- PROBLEM TO WORK ON -
For the records below, give the number of lines that include the string "page". Nothing else belongs in the answer.

++++++++++++++++++++

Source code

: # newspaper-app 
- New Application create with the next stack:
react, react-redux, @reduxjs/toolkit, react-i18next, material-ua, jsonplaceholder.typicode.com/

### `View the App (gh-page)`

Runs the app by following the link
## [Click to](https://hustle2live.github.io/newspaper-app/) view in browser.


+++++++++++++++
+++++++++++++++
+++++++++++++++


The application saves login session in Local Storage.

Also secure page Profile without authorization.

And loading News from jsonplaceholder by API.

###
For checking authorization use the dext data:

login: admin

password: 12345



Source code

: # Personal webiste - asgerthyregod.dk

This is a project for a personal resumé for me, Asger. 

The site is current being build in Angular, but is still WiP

++++++++++++++++++++

- COMPLETED EXERCISE -
2